Si le rapport de force était attendu de longue date, l’examen du projet de loi climat en séance au Sénat marque l’ouverture officielle des hostilités. « Le Sénat montre de la bonne volonté, mais envoie des signaux contradictoires », a-t-on résumé au sein du cabinet de la ministre de la Transition écologique, lors d’un échange avec la presse le 14 juin. Alors que les sénateurs démarraient l’examen en séance publique le même jour, l’entourage de Barbara Pompili a même tenu à indiquer plusieurs « lignes dures ».
Sur le menu végétarien, « nous n’allons pas expérimenter de deux ans en deux ans jusqu’au bout », a affirmé le cabinet, regrettant la proposition des sénateurs de rallonger le dispositif prévu par Egalim de deux années supplémentaires. En matière d’engrais, « le Sénat propose une trajectoire bien moins ambitieuse que l’équilibre que nous avions trouvé », déplore l’entourage de Barbara Pompili. Un amendement déposé par le gouvernement rétablit donc la rédaction initiale de l’article, en supprimant le plan Eco’Azote proposé par les sénateurs sur le modèle d’Ecophyto.

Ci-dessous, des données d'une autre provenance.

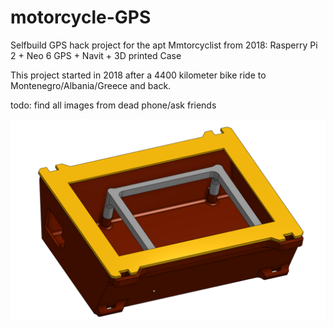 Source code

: # motorcycle-GPS
Selfbuild GPS hack project for the apt Mmtorcyclist from 2018: Rasperry Pi 2 + Neo 6 GPS + Navit + 3D printed Case

This project started in 2018 after a 4400 kilometer bike ride to Montenegro/Albania/Greece and back.

todo: find all images from dead phone/ask friends

![GPS Winkelbau Case for Raspberry Pi 2](Winkelbau_2018.png)
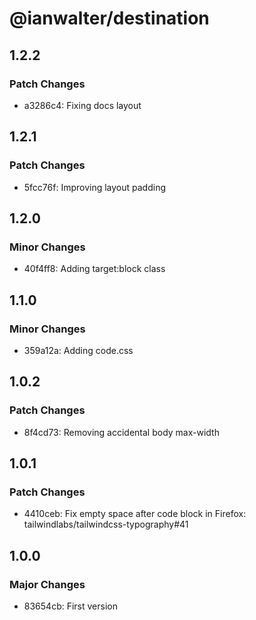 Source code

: # @ianwalter/destination

## 1.2.2

### Patch Changes

- a3286c4: Fixing docs layout

## 1.2.1

### Patch Changes

- 5fcc76f: Improving layout padding

## 1.2.0

### Minor Changes

- 40f4ff8: Adding target:block class

## 1.1.0

### Minor Changes

- 359a12a: Adding code.css

## 1.0.2

### Patch Changes

- 8f4cd73: Removing accidental body max-width

## 1.0.1

### Patch Changes

- 4410ceb: Fix empty space after code block in Firefox: tailwindlabs/tailwindcss-typography#41

## 1.0.0

### Major Changes

- 83654cb: First version
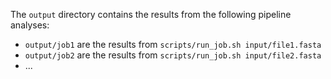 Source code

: The `output` directory contains the results from the following pipeline analyses:

- `output/job1` are the results from `scripts/run_job.sh input/file1.fasta`
- `output/job2` are the results from `scripts/run_job.sh input/file2.fasta`
- ...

Dernier point « bloquant » : la lutte contre l’artificialisation. Pour le gouvernement, la suppression des objectifs régionaux contraignants « met en danger l’ensemble du dispositif et les objectifs nationaux ». Rare satisfecit, le ministère a indiqué en revanche accueillir avec « beaucoup de bienveillance » la proposition du sénateur écologiste Joël Labbé d’interdire les utilisations d’engrais dans les espaces verts, hors usages agricoles.
Le sénat à l’écoute du monde agricole
Le chapitre consacré à l’alimentation se situe en fin de texte, et ne sera probablement pas examiné avant la semaine du 21 juin. Pour l’heure, si les amendements adoptés par les sénateurs vont plutôt dans le sens d’un assouplissement de la loi, ils confirment surtout leur volonté de satisfaire aux demandes du secteur agricole.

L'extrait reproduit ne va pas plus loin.